Safari is okay but still doesn’t work with lots of sites. For example, it still doesn’t display those nifty tag buttons in the above pic when you’re using WordPress. It’s not bad, just a bit clunky and bleah.
I know many peeps love Opera but I find it often renders pages a bit bizarrely. Its text handling seems a tad unpredictable.
So, I finally went with Camino. For a lot of the following reasons:
Sure, you can use a typical web browser, with typical features. Or you can use a browser that “also” supports the Mac. Or you can use a browser you have to pay for. What if one browser offered everything, for free?

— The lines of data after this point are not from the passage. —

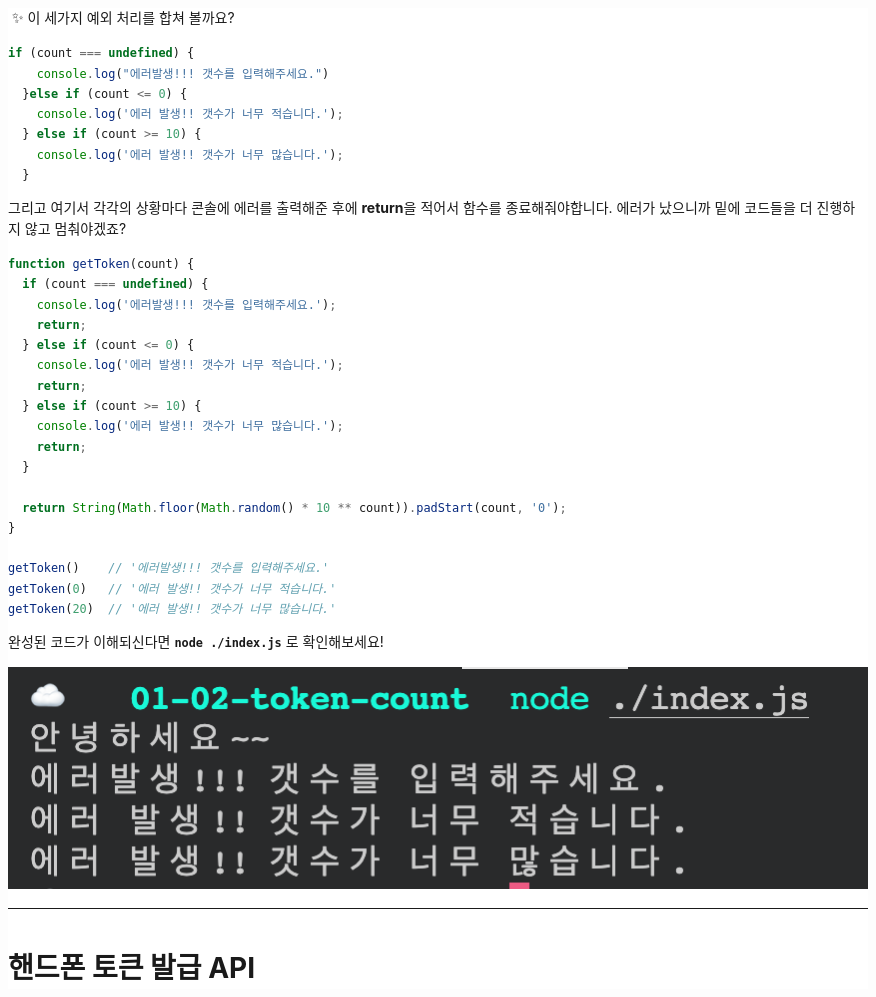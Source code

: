 ✨ 이 세가지 예외 처리를 합쳐 볼까요?

```jsx
if (count === undefined) {
    console.log("에러발생!!! 갯수를 입력해주세요.")
  }else if (count <= 0) {
    console.log('에러 발생!! 갯수가 너무 적습니다.');
  } else if (count >= 10) {
    console.log('에러 발생!! 갯수가 너무 많습니다.');
  }
```

그리고 여기서 각각의 상황마다 콘솔에 에러를 출력해준 후에 **return**을 적어서 함수를 종료해줘야합니다. 에러가 났으니까 밑에 코드들을 더 진행하지 않고 멈춰야겠죠?

```jsx
function getToken(count) {
  if (count === undefined) {
    console.log('에러발생!!! 갯수를 입력해주세요.');
    return;
  } else if (count <= 0) {
    console.log('에러 발생!! 갯수가 너무 적습니다.');
    return;
  } else if (count >= 10) {
    console.log('에러 발생!! 갯수가 너무 많습니다.');
    return;
  }

  return String(Math.floor(Math.random() * 10 ** count)).padStart(count, '0');
}

getToken()    // '에러발생!!! 갯수를 입력해주세요.'
getToken(0)   // '에러 발생!! 갯수가 너무 적습니다.'
getToken(20)  // '에러 발생!! 갯수가 너무 많습니다.'
```

 완성된 코드가 이해되신다면 **`node ./index.js`** 로 확인해보세요!

![Untitled](BE%20Day01%20Node%20js%2049851b4093bc4390a82621a64eabaf4c/Untitled%2015.png)

---

# 핸드폰 토큰 발급 API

That browser is Camino. Camino makes your web experience more productive, more efficient, more secure, and more fun. It looks and feels like a Mac OS X application should because it was designed exclusively for Mac OS X and the high standards set by its users. You’ll see the entire internet the way it was intended. Camino is the browser that gets out of your way, and that means Camino users need not worry about things they shouldn’t have to.
(Source: Camino)
It imported all my bookmarks flawlessly and it hasn’t fallen over once. I can now even run Flash so I can see all those pesky sites that make you wait half an hour just to render a shitty animation that you never wanted to see in the first place. Mmm… great!
So, if you’re an OSX user who hasn’t given Camino a go, try it out. It’s snappier than Safari, better-looking than Opera and more stable than Firefox.